Directions for this task: The pictures are to be omitted when the entries are reproduced exactly.

......

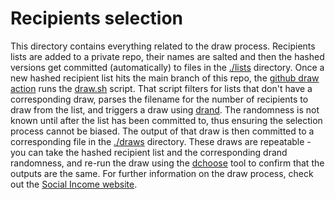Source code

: # Recipients selection

This directory contains everything related to the draw process.
Recipients lists are added to a private repo, their names are salted and
then the hashed versions get committed (automatically) to files in the
[./lists](./lists) directory. Once a new hashed recipient list hits the
main branch of this repo, the
[github draw action](../.github/workflows/execute-draw.yml) runs the
[draw.sh](./draw.sh) script. That script filters for lists that don't
have a corresponding draw, parses the filename for the number of
recipients to draw from the list, and triggers a draw using
[drand](https://drand.love). The randomness is not known until after the
list has been committed to, thus ensuring the selection process cannot
be biased. The output of that draw is then committed to a corresponding
file in the [./draws](./draws) directory. These draws are repeatable -
you can take the hashed recipient list and the corresponding drand
randomness, and re-run the draw using the
[dchoose](https://github.com/drand/dchoose) tool to confirm that the
outputs are the same. For further information on the draw process, check
out the [Social Income website](https://socialincome.org/transparency/recipient-selection).
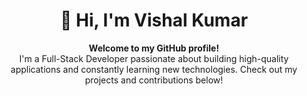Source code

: <h1 align="center">👋 Hi, I'm Vishal Kumar</h1> <p align="center"> <b>Welcome to my GitHub profile!</b><br> I'm a Full-Stack Developer passionate about building high-quality applications and constantly learning new technologies. Check out my projects and contributions below! </p>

......

Answer to the exercise:
Source code

: # Recipients selection

This directory contains everything related to the draw process.
Recipients lists are added to a private repo, their names are salted and
then the hashed versions get committed (automatically) to files in the
[./lists](./lists) directory. Once a new hashed recipient list hits the
main branch of this repo, the
[github draw action](../.github/workflows/execute-draw.yml) runs the
[draw.sh](./draw.sh) script. That script filters for lists that don't
have a corresponding draw, parses the filename for the number of
recipients to draw from the list, and triggers a draw using
[drand](https://drand.love). The randomness is not known until after the
list has been committed to, thus ensuring the selection process cannot
be biased. The output of that draw is then committed to a corresponding
file in the [./draws](./draws) directory. These draws are repeatable -
you can take the hashed recipient list and the corresponding drand
randomness, and re-run the draw using the
[dchoose](https://github.com/drand/dchoose) tool to confirm that the
outputs are the same. For further information on the draw process, check
out the [Social Income website](https://socialincome.org/transparency/recipient-selection).
Source code

: <h1 align="center">👋 Hi, I'm Vishal Kumar</h1> <p align="center"> <b>Welcome to my GitHub profile!</b><br> I'm a Full-Stack Developer passionate about building high-quality applications and constantly learning new technologies. Check out my projects and contributions below! </p>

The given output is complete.